In Archivist Scissors, the living matriarch of poetry Anne Waldman revisits memories and retrospectives of her peers, eulogizing the lives and work of her collaborators and the friends alongside whom she came into her artistic development, extending the torch to the next generation… Waldman’s stylistic portrayal of memory is written in pangs of red, resonant and primal, as she seeks the ancient, fundamental, and ecstatic in the lives of the artists she has borne witness to in her lifetime. Waldman is a fiery woman of conviction (an Aries stellium), but I feel she is at her strongest when she is reverently personal. Her signature deviations from grammar conventions (e.g. “Until music shifts purposeful your hearts”) makes the poem feel as if it is being impulsively delivered in the process of being brought to cognition, assembled from fragments of a pre-lingual dream. As she mourns her friends, she mourns too the planet which humanity is carelessly letting slip through our fingers, watching this planet go up and flames and wash away.
Kat Beaman, Commonplace Review

Archivist Scissors pushes archive beyond its stasis by embodying memory’s form. It is a collage-like assemblage, jump-cutting between memories and the context of their retrieval (bereavement, political upheaval, global disaster, art-making, art-receiving).

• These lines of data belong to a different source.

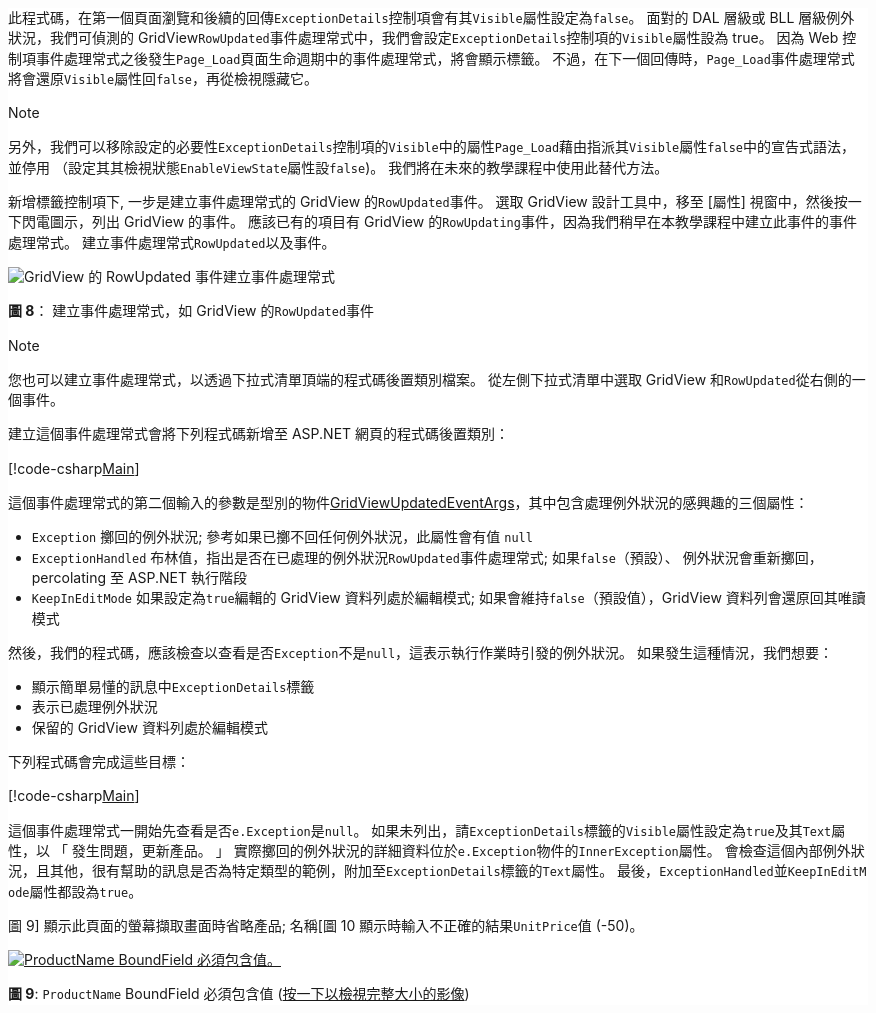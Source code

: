 此程式碼，在第一個頁面瀏覽和後續的回傳`ExceptionDetails`控制項會有其`Visible`屬性設定為`false`。 面對的 DAL 層級或 BLL 層級例外狀況，我們可偵測的 GridView`RowUpdated`事件處理常式中，我們會設定`ExceptionDetails`控制項的`Visible`屬性設為 true。 因為 Web 控制項事件處理常式之後發生`Page_Load`頁面生命週期中的事件處理常式，將會顯示標籤。 不過，在下一個回傳時，`Page_Load`事件處理常式將會還原`Visible`屬性回`false`，再從檢視隱藏它。

> [!NOTE]
> 另外，我們可以移除設定的必要性`ExceptionDetails`控制項的`Visible`中的屬性`Page_Load`藉由指派其`Visible`屬性`false`中的宣告式語法，並停用 （設定其其檢視狀態`EnableViewState`屬性設`false`)。 我們將在未來的教學課程中使用此替代方法。


新增標籤控制項下, 一步是建立事件處理常式的 GridView 的`RowUpdated`事件。 選取 GridView 設計工具中，移至 [屬性] 視窗中，然後按一下閃電圖示，列出 GridView 的事件。 應該已有的項目有 GridView 的`RowUpdating`事件，因為我們稍早在本教學課程中建立此事件的事件處理常式。 建立事件處理常式`RowUpdated`以及事件。


![GridView 的 RowUpdated 事件建立事件處理常式](handling-bll-and-dal-level-exceptions-in-an-asp-net-page-cs/_static/image22.png)

**圖 8**： 建立事件處理常式，如 GridView 的`RowUpdated`事件


> [!NOTE]
> 您也可以建立事件處理常式，以透過下拉式清單頂端的程式碼後置類別檔案。 從左側下拉式清單中選取 GridView 和`RowUpdated`從右側的一個事件。


建立這個事件處理常式會將下列程式碼新增至 ASP.NET 網頁的程式碼後置類別：


[!code-csharp[Main](handling-bll-and-dal-level-exceptions-in-an-asp-net-page-cs/samples/sample4.cs)]

這個事件處理常式的第二個輸入的參數是型別的物件[GridViewUpdatedEventArgs](https://msdn.microsoft.com/library/system.web.ui.webcontrols.gridviewupdatedeventargs.aspx)，其中包含處理例外狀況的感興趣的三個屬性：

- `Exception` 擲回的例外狀況; 參考如果已擲不回任何例外狀況，此屬性會有值 `null`
- `ExceptionHandled` 布林值，指出是否在已處理的例外狀況`RowUpdated`事件處理常式; 如果`false`（預設）、 例外狀況會重新擲回，percolating 至 ASP.NET 執行階段
- `KeepInEditMode` 如果設定為`true`編輯的 GridView 資料列處於編輯模式; 如果會維持`false`（預設值），GridView 資料列會還原回其唯讀模式

然後，我們的程式碼，應該檢查以查看是否`Exception`不是`null`，這表示執行作業時引發的例外狀況。 如果發生這種情況，我們想要：

- 顯示簡單易懂的訊息中`ExceptionDetails`標籤
- 表示已處理例外狀況
- 保留的 GridView 資料列處於編輯模式

下列程式碼會完成這些目標：


[!code-csharp[Main](handling-bll-and-dal-level-exceptions-in-an-asp-net-page-cs/samples/sample5.cs)]

這個事件處理常式一開始先查看是否`e.Exception`是`null`。 如果未列出，請`ExceptionDetails`標籤的`Visible`屬性設定為`true`及其`Text`屬性，以 「 發生問題，更新產品。 」 實際擲回的例外狀況的詳細資料位於`e.Exception`物件的`InnerException`屬性。 會檢查這個內部例外狀況，且其他，很有幫助的訊息是否為特定類型的範例，附加至`ExceptionDetails`標籤的`Text`屬性。 最後，`ExceptionHandled`並`KeepInEditMode`屬性都設為`true`。

圖 9] 顯示此頁面的螢幕擷取畫面時省略產品; 名稱[圖 10 顯示時輸入不正確的結果`UnitPrice`值 (-50)。


[![ProductName BoundField 必須包含值。](handling-bll-and-dal-level-exceptions-in-an-asp-net-page-cs/_static/image24.png)](handling-bll-and-dal-level-exceptions-in-an-asp-net-page-cs/_static/image23.png)

**圖 9**: `ProductName` BoundField 必須包含值 ([按一下以檢視完整大小的影像](handling-bll-and-dal-level-exceptions-in-an-asp-net-page-cs/_static/image25.png))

Structurally, syntactically, the collection embodies the spontaneity, jumpiness, and inquisitiveness of experiential thought and memory.… The poems are alive—kinetic, as any poem by Waldman must be—with Waldman’s mind in action.

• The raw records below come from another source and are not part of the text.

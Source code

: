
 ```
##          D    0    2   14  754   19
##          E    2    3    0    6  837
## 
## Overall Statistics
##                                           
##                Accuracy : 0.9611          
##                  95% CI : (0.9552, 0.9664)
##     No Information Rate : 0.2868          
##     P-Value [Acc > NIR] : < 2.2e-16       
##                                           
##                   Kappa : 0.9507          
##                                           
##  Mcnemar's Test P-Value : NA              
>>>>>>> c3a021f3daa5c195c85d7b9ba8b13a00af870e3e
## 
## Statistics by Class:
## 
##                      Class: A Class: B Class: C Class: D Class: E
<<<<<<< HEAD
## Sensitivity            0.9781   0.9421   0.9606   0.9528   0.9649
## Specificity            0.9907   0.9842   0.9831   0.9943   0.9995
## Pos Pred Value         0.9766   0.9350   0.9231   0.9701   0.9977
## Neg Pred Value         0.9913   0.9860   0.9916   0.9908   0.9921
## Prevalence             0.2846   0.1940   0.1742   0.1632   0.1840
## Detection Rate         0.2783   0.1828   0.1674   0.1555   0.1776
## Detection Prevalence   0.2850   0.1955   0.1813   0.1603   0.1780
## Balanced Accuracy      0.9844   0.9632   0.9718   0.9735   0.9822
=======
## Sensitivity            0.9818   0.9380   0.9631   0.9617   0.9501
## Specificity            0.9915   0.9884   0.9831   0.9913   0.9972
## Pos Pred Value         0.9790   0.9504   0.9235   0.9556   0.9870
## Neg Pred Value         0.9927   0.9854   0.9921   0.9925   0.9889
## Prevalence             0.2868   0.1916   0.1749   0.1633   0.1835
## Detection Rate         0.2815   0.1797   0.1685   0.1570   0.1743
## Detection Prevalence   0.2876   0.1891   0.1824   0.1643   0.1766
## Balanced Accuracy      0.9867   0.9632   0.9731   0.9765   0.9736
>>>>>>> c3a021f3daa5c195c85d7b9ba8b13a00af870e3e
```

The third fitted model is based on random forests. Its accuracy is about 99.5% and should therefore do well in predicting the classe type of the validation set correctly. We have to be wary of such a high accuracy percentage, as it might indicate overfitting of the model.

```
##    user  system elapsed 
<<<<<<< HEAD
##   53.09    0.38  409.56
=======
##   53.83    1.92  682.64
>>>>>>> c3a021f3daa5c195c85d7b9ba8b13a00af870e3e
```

Kate Millar, LA Review of Books

Anne Waldman has been a force for the good all her poetry life. This collection is such a lyrically beautiful and meaningful demonstration of her unwavering commitment to both acknowledging and being a part of an inspired community. These poems are powered by love and a belief system alive with friendship and true reciprocity. As in all her work, the address in Archivist Scissors is both deeply public and outwardly personal. Her vital work has been a touchstone for so many all these years. I love this book.
—Peter Gizzi

I love these fragments and memories, the poet collecting shards of story, life, close to her. This is Waldman in a tone we don’t frequently hear her in, but one all hers. Here she is, the seer gathering all the threads of news in her hands — what weaving to make of these explosive tidbits? What if all the fuses were snipped with her archivist scissors, so the news is not of destruction but of bombs that never go off? Of a community of poets, artists, and other beloveds? Here the poet sings “the sutra of … our human solidarity.”